PIMSER Helps Launch Muscle Health Project
The Partnership for Math and Science Outreach staff joins UK Center for Muscle Biology to launch the “Muscle Health Project.”
How can Kentucky tackle its chronic health disparities — cancer, heart and pulmonary disease, stroke and other preventable illnesses — and create long-lasting solutions? Targeting adults who deal with these diseases most often is necessary, but so too is engaging teenagers, the next generation of Kentuckians, in the conversation. One outreach program at the University of Kentucky is doing just that by delivering new STEM (science, technology, engineering and mathematics) education experiences to Kentucky middle and high schools, illuminating the science behind diseases. The "Muscle Health Project" integrates new teaching methods, technology in the classroom, and access to researchers and students at UK in hopes of educating students early on to prevent problems later.

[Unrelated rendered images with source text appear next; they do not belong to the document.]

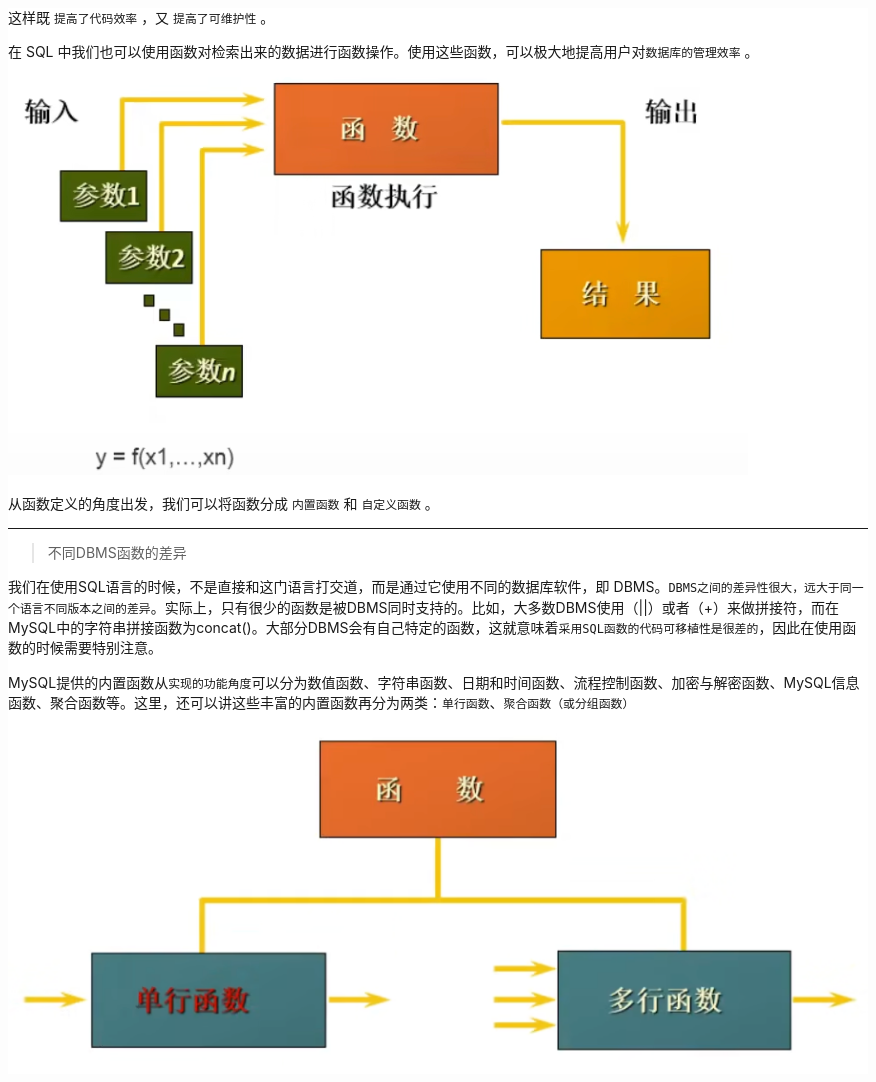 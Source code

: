 这样既 `提高了代码效率` ，又 `提高了可维护性` 。

在 SQL 中我们也可以使用函数对检索出来的数据进行函数操作。使用这些函数，可以极大地提高用户对`数据库的管理效率` 。

![](picture/img19.png)

从函数定义的角度出发，我们可以将函数分成 `内置函数` 和 `自定义函数` 。

***

> 不同DBMS函数的差异

我们在使用SQL语言的时候，不是直接和这门语言打交道，而是通过它使用不同的数据库软件，即 DBMS。`DBMS之间的差异性很大，远大于同一个语言不同版本之间的差异`。实际上，只有很少的函数是被DBMS同时支持的。比如，大多数DBMS使用（||）或者（+）来做拼接符，而在MySQL中的字符串拼接函数为concat()。大部分DBMS会有自己特定的函数，这就意味着`采用SQL函数的代码可移植性是很差的`，因此在使用函数的时候需要特别注意。

MySQL提供的内置函数从`实现的功能角度`可以分为数值函数、字符串函数、日期和时间函数、流程控制函数、加密与解密函数、MySQL信息函数、聚合函数等。这里，还可以讲这些丰富的内置函数再分为两类：`单行函数`、`聚合函数（或分组函数）`

![](picture/img20.png)
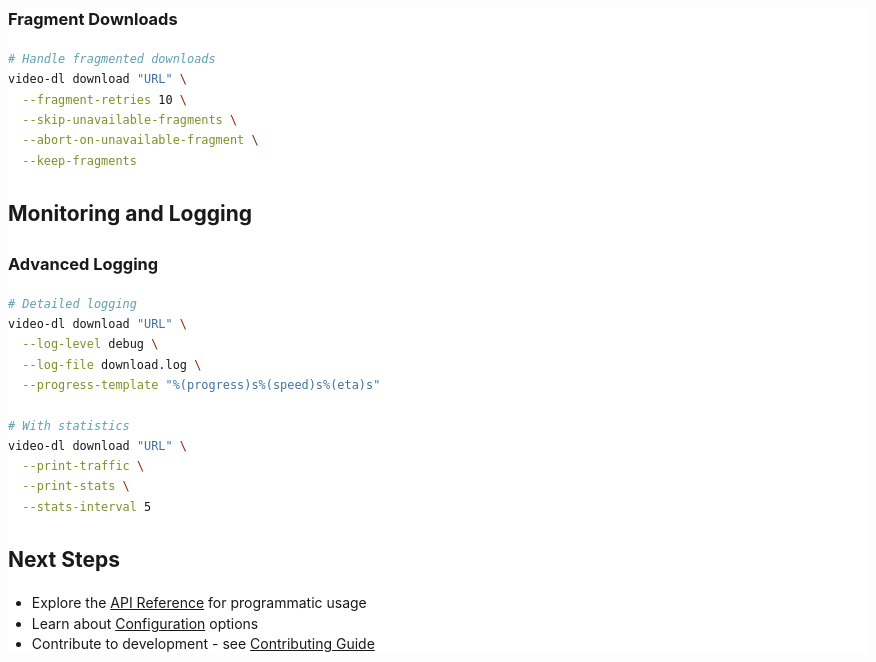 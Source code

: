 ### Fragment Downloads

```bash
# Handle fragmented downloads
video-dl download "URL" \
  --fragment-retries 10 \
  --skip-unavailable-fragments \
  --abort-on-unavailable-fragment \
  --keep-fragments
```

## Monitoring and Logging

### Advanced Logging

```bash
# Detailed logging
video-dl download "URL" \
  --log-level debug \
  --log-file download.log \
  --progress-template "%(progress)s%(speed)s%(eta)s"

# With statistics
video-dl download "URL" \
  --print-traffic \
  --print-stats \
  --stats-interval 5
```

## Next Steps

- Explore the [API Reference](../api/downloader.md) for programmatic usage
- Learn about [Configuration](configuration.md) options
- Contribute to development - see [Contributing Guide](../contributing/development.md) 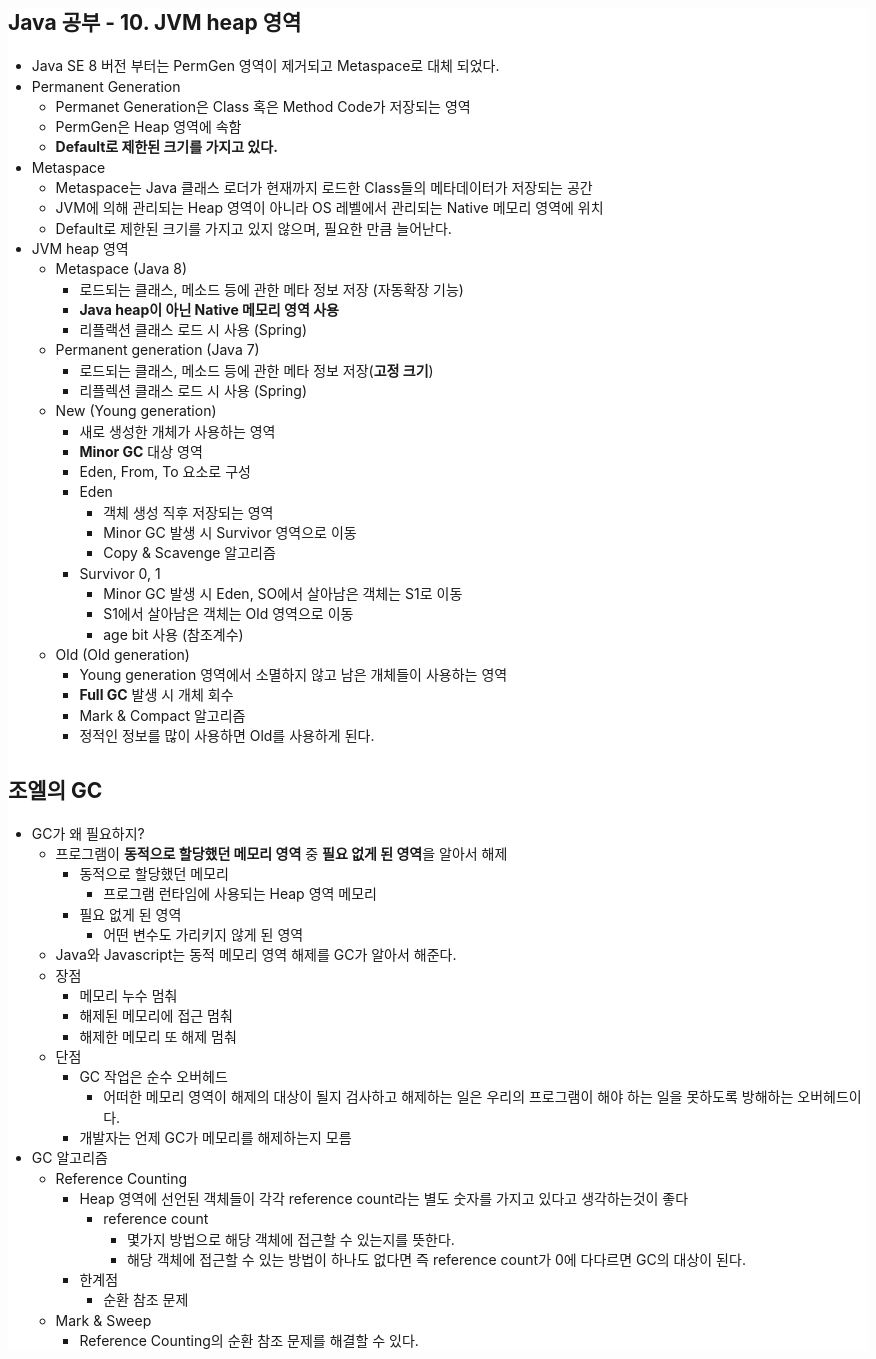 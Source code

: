 ## Java 공부 - 10. JVM heap 영역
- Java SE 8 버전 부터는 PermGen 영역이 제거되고 Metaspace로 대체 되었다.
- Permanent Generation
	- Permanet Generation은 Class 혹은 Method Code가 저장되는 영역
	- PermGen은 Heap 영역에 속함
	- **Default로 제한된 크기를 가지고 있다.**
- Metaspace
	- Metaspace는 Java 클래스 로더가 현재까지 로드한 Class들의 메타데이터가 저장되는 공간
	- JVM에 의해 관리되는 Heap 영역이 아니라 OS 레벨에서 관리되는 Native 메모리 영역에 위치
	- Default로 제한된 크기를 가지고 있지 않으며, 필요한 만큼 늘어난다.
- JVM heap 영역
	- Metaspace (Java 8)
		- 로드되는 클래스, 메소드 등에 관한 메타 정보 저장 (자동확장 기능)
		- **Java heap이 아닌 Native 메모리 영역 사용**
		- 리플랙션 클래스 로드 시 사용 (Spring)
	- Permanent generation (Java 7)
		- 로드되는 클래스, 메소드 등에 관한 메타 정보 저장(**고정 크기**)
		- 리플렉션 클래스 로드 시 사용 (Spring)
	- New (Young generation)
		- 새로 생성한 개체가 사용하는 영역
		- **Minor GC** 대상 영역
		- Eden, From, To 요소로 구성
		- Eden
			- 객체 생성 직후 저장되는 영역
			- Minor GC 발생 시 Survivor 영역으로 이동
			- Copy & Scavenge 알고리즘
		- Survivor 0, 1
			- Minor GC 발생 시 Eden, SO에서 살아남은 객체는 S1로 이동
			- S1에서 살아남은 객체는 Old 영역으로 이동
			- age bit 사용 (참조계수)
	- Old (Old generation)
		- Young generation 영역에서 소멸하지 않고 남은 개체들이 사용하는 영역
		- **Full GC** 발생 시 개체 회수
		- Mark & Compact 알고리즘
		- 정적인 정보를 많이 사용하면 Old를 사용하게 된다.

## 조엘의 GC
- GC가 왜 필요하지?
	- 프로그램이 **동적으로 할당했던 메모리 영역** 중 **필요 없게 된 영역**을 알아서 해제
		- 동적으로 할당했던 메모리
			- 프로그램 런타임에 사용되는 Heap 영역 메모리
		- 필요 없게 된 영역
			- 어떤 변수도 가리키지 않게 된 영역
	- Java와 Javascript는 동적 메모리 영역 해제를 GC가 알아서 해준다.
	- 장점
		- 메모리 누수 멈춰
		- 해제된 메모리에 접근 멈춰
		- 해제한 메모리 또 해제 멈춰
	- 단점
		- GC 작업은 순수 오버헤드
			- 어떠한 메모리 영역이 해제의 대상이 될지 검사하고 해제하는 일은 우리의 프로그램이 해야 하는 일을 못하도록 방해하는 오버헤드이다.
		- 개발자는 언제 GC가 메모리를 해제하는지 모름
- GC 알고리즘
	- Reference Counting
		- Heap 영역에 선언된 객체들이 각각 reference count라는 별도 숫자를 가지고 있다고 생각하는것이 좋다
			- reference count
				- 몇가지 방법으로 해당 객체에 접근할 수 있는지를 뜻한다. 
				- 해당 객체에 접근할 수 있는 방법이 하나도 없다면 즉 reference count가 0에 다다르면 GC의 대상이 된다.
		- 한계점
			- 순환 참조 문제
	- Mark & Sweep
		- Reference Counting의 순환 참조 문제를 해결할 수 있다. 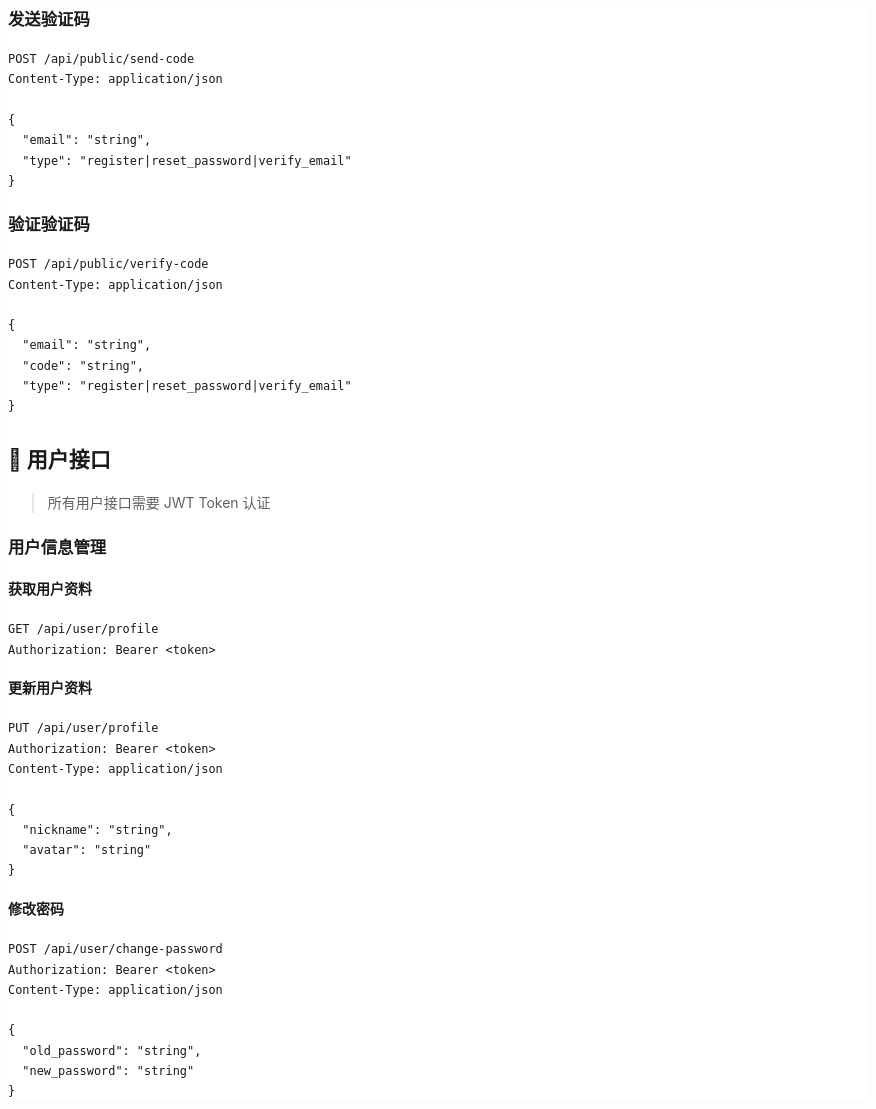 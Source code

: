 ### 发送验证码
```http
POST /api/public/send-code
Content-Type: application/json

{
  "email": "string",
  "type": "register|reset_password|verify_email"
}
```

### 验证验证码
```http
POST /api/public/verify-code
Content-Type: application/json

{
  "email": "string",
  "code": "string",
  "type": "register|reset_password|verify_email"
}
```

## 👤 用户接口

> 所有用户接口需要 JWT Token 认证

### 用户信息管理

#### 获取用户资料
```http
GET /api/user/profile
Authorization: Bearer <token>
```

#### 更新用户资料
```http
PUT /api/user/profile
Authorization: Bearer <token>
Content-Type: application/json

{
  "nickname": "string",
  "avatar": "string"
}
```

#### 修改密码
```http
POST /api/user/change-password
Authorization: Bearer <token>
Content-Type: application/json

{
  "old_password": "string",
  "new_password": "string"
}
```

UK faculty, researchers and students designed the learning modules, and middle and high school science teachers are now applying the modules in their classrooms. "How can we teach fundamental scientific principles around phenomena kids are interested in, and also something they need to be interested in beyond the classroom? Well let's understand health issues at a fundamental level and look at them from a range of disciplines," said Diane Johnson, assistant director at the Partnership Institute for Math and Science Education Reform (PIMSER) in the UK College of Education. "Through this project and others, we're making students aware of a range of health issues at an early age, saying 'look at what happens in your body,' then tasking them with crafting a message and teaching others about those issues," Johnson said.